For those that are unemployed and want to start their own business, the funds stored up in the 401k can be tempting. Thanks to provisions on the tax code, people can tap into those accumulated funds without incurring a penalty. But be sure to follow the correct steps. The steps are simple, but legally complex.

It is imperative to have someone who has experience setting up a C corporation and the appropriate retirement plan to roll the assets into. Investing retirement funds means if things do not work out, the business will be lost and so will the nest egg.

  • Crowdfunding

A crowdfunding account, like Kickstarter can be an effective and fun way to raise money for a creative project that is a low cost. Set a goal for the amount of money to be raised over a certain period of time, an example would be, $1,500 over 40 days. Family, friends, and strangers pledge to pay a certain amount of money on the site.

Kickstarter had funded more than 1,000 projects from documentary films to rock albums since it launched. This is not about long-term funding. It is supposed to facilitate the asking for and giving of support for a single idea. Generally, project-creators offer incentives for pledging, like if someone donates $15, they get a T-shirt.

There is no long-term investment for supporters. They cannot even write it off as a donation for tax purposes. Regardless, it has not stopped almost 100,000 people from donating to Kickstarter projects.

  • Pledge Future Earnings

Those who are ambitious and willing to bet on future earnings do not see this funding opportunity as a gamble. An example would be Kjerstin Erickson, Saul Garlick, and Jon Gosier. Using an online marketplace called the Trust Fund, they have offered a percentage of their future lifetime earnings in exchange for upfront, undesignated venture funds.

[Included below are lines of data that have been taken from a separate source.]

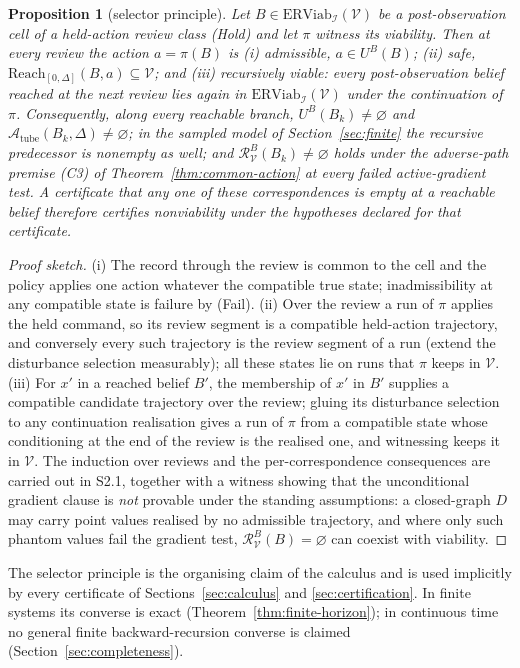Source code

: \documentclass[11pt,a4paper]{article}
\theoremstyle{plain}
\newtheorem{proposition}[theorem]{Proposition}
\theoremstyle{definition}
\theoremstyle{remark}
\newcommand{\ERViab}{\mathrm{ERViab}}
\newcommand{\cV}{\mathcal{V}}
\newcommand{\cI}{\mathcal{I}}
\newcommand{\cR}{\mathcal{R}}
\newcommand{\cA}{\mathcal{A}}
\newcommand{\Atube}{\cA_{\mathrm{tube}}}
\newcommand{\Reach}{\mathrm{Reach}}
\newcommand{\hyp}[1]{\textup{(#1)}}
\begin{document}
\begin{proposition}[selector principle]\label{prop:selector}
Let $B\in\ERViab_\cI(\cV)$ be a post-observation cell of a held-action review class \hyp{Hold} and let $\pi$ witness its viability. Then at every review the action $a=\pi(B)$ is (i) \emph{admissible}, $a\in U^B(B)$; (ii) \emph{safe}, $\Reach_{[0,\Delta]}(B,a)\subseteq\cV$; and (iii) \emph{recursively viable}: every post-observation belief reached at the next review lies again in $\ERViab_\cI(\cV)$ under the continuation of $\pi$. Consequently, along every reachable branch, $U^B(B_k)\ne\varnothing$ and $\Atube(B_k,\Delta)\ne\varnothing$; in the sampled model of Section~\ref{sec:finite} the recursive predecessor is nonempty as well; and $\cR^B_\cV(B_k)\ne\varnothing$ holds under the adverse-path premise \hyp{C3} of Theorem~\ref{thm:common-action} at every failed active-gradient test. A certificate that any one of these correspondences is empty at a reachable belief therefore certifies nonviability under the hypotheses declared for that certificate.
\end{proposition}

\begin{proof}[Proof sketch]
(i) The record through the review is common to the cell and the policy applies one action whatever the compatible true state; inadmissibility at any compatible state is failure by \hyp{Fail}. (ii) Over the review a run of $\pi$ applies the held command, so its review segment is a compatible held-action trajectory, and conversely every such trajectory is the review segment of a run (extend the disturbance selection measurably); all these states lie on runs that $\pi$ keeps in $\cV$. (iii) For $x'$ in a reached belief $B'$, the membership of $x'$ in $B'$ supplies a compatible candidate trajectory over the review; gluing its disturbance selection to any continuation realisation gives a run of $\pi$ from a compatible state whose conditioning at the end of the review is the realised one, and witnessing keeps it in $\cV$. The induction over reviews and the per-correspondence consequences are carried out in S2.1, together with a witness showing that the unconditional gradient clause is \emph{not} provable under the standing assumptions: a closed-graph $D$ may carry point values realised by no admissible trajectory, and where only such phantom values fail the gradient test, $\cR^B_\cV(B)=\varnothing$ can coexist with viability.
\end{proof}

The selector principle is the organising claim of the calculus and is used implicitly by every certificate of Sections~\ref{sec:calculus} and \ref{sec:certification}. In finite systems its converse is exact (Theorem~\ref{thm:finite-horizon}); in continuous time no general finite backward-recursion converse is claimed (Section~\ref{sec:completeness}).
\end{document}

Erickson swapped six percent of her future lifetime earnings for $600,000. The other two offered three percent each of their future earnings for $300,000. Be cautious. The legality and enforce-ability of these personal investment contracts have not been established, according to Inc.

  • Angel Investors

When pitching a proposal to an angel investor, all the old rules apply: be clear and brief, speak in business terms, avoid jargon, have an exit strategy. The economic turmoil of the past few years has made a complicated game tricky. Here are some tips to win over an angel investor:

  • Bring someone with experience to the meeting. Having an older person on the management team eases fears about the company’s ability to handle a rocky economy. Even if the person is unpaid, the idea of a highly experienced advisor can add credibility and ease minds.
  • Do not be a bad follower. Was the business started because the owner had a passion for the idea or to cash-in on the latest trend? Angels know the difference and are not easily fooled. The will not pay attention to get-rich-quick schemes.
  • Know the business. Market assessments, competitive analysis, solid marketing, and sales plans are necessary when talking to an angel investor. It is important to demonstrate expert knowledge of the market no matter if the company is a startup or has been around for 20 years. It is also imperative to show the discipline to follow through.
  • Keep in touch. An angel may not be interested at first, especially without the track record as a successful entrepreneur. However, that can be combatted by formulating a way to keep the angel investor in the loop on large developments, such as a major sale.
  • Secure an SBA Loan

Banks can be reluctant to risk their own money in the wake of the credit crisis, however, loans guaranteed by the United States Small Business Administration have become a hot commodity.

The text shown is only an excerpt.